The widespread ignorance of class interests among workers offers no permanent hindrance to our socialist policy. That ignorance is due to certain causes, and the lack of interest in revolutionary ideas among the masses. If a collapse of conditions causes vast discontent, can anything be hoped for if the working-class are ignorant of socialism? Discontent in itself is not sufficient. Without working class action based on socialist consciousness, there can be no social transformation. That conditions are likely to develop anti-capitalist views among the workers is so well-known to the capitalists there that they have spent fabulous sums in controlling almost every agency of education and opinion, including the labour leader. The open and constant use of the wealth of the few to control affairs by so-called corruption is inevitable. This, however, will not prevent or influence the awakened worker once be realises that economic and political action are essential for him or her, and that neither political or economic action are in themselves corrupt or need ever be corrupt once the workers understand and control the economic and political organisations for themselves and in their own interest.

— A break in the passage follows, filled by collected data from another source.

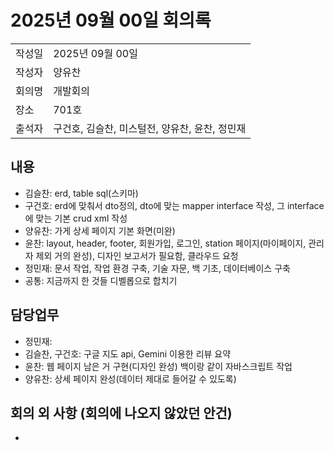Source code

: # 2025년 09월 00일 회의록

|   |   |
| :--  |:-- |
| 작성일 | 2025년 09월 00일 |
| 작성자 | 양유찬 |
| 회의명 | 개발회의 |
| 장소 | 701호 |
| 출석자 | 구건호, 김슬찬, 미스털전, 양유찬, 윤찬, 정민재 |

## 내용
- 김슬찬: erd, table sql(스키마)
- 구건호: erd에 맞춰서 dto정의, dto에 맞는 mapper interface 작성, 그 interface에 맞는 기본 crud xml 작성
- 양유찬: 가게 상세 페이지 기본 화면(미완)
- 윤찬: layout, header, footer, 회원가입, 로그인, station 페이지(마이페이지, 관리자 제외 거의 완성), 디자인 보고서가 필요함, 클라우드 요청
- 정민재: 문서 작업, 작업 환경 구축, 기술 자문, 백 기초, 데이터베이스 구축
- 공통: 지금까지 한 것들 디벨롭으로 합치기

## 담당업무
- 정민재: 
- 김슬찬, 구건호: 구글 지도 api, Gemini 이용한 리뷰 요약 
- 윤찬: 웹 페이지 남은 거 구현(디자인 완성) 백이랑 같이 자바스크립트 작업
- 양유찬: 상세 페이지 완성(데이터 제대로 들어갈 수 있도록)

## 회의 외 사항 (회의에 나오지 않았던 안건)
-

The alternative to capitalism is seen as a society in which all forms of exchange and money will be abolished and all land and property will be taken into the control of the community. Capitalism is the system of minority private ownership of the means of wealth production and distribution, the majority having only their labour power to sell to earn a living—only the profit of the privileged class is maximized. Socialism is the system of society, never yet established anywhere because it requires a majority of convinced socialists based on common ownership and democratic control, and production solely to meet human need. What is usually called “socialism” (government ownership) is state capitalism. Capitalism means capitalists compete for markets and workers have to compete for jobs, whereas socialism means that all individuals have free and equal access to the wealth the world is capable of producing. Why should anyone fear a system that means abolishing war, poverty, privilege and exploitation of the majority by the minority? Nearly everything that we need to-day— food, clothes, and the rest—are produced by businesses, and therefore with the object of making a profit. That is why bad food is often produced, shoddy clothes are often made, houses that you can nearly blow over are often built, and the workers who produce the needed goods are paid such low wages that many of them spend the whole of their lives in a state of poverty that often takes away the wish to remain alive. The Socialist Party intends to have all this altered. Instead of somebody, or some company, having to buy the machinery and other things before food and clothes can be made, we say, let the land and machinery belong to the whole of the people, and let us arrange things so that some will make machinery, others will plough the land, some will go down in mines, others will drive the trains, and so on. As each took an equal part in making what we all needed so each would take an equal part in using what was made.


Now if we had such a state of affairs we would only make the best things we could, and we would make them in the best way. Everyone that could would take his part in making things, so that they would be neither rich unemployed nor poor unemployed. Some will say the idea of everyone working together in such a manner is impossible—each will want to get the lion's share of what is made and do as little as he can. When, however, everyone understands that by not doing his part either in the work or the consuming he is only hindering the producing of things, and therefore, in the long run, doing himself an injury, then there will be, in the main, neither slacking nor greediness. Besides, there will be so little work for each to do and such an abundance of things to be got that these inherited vices will soon disappear.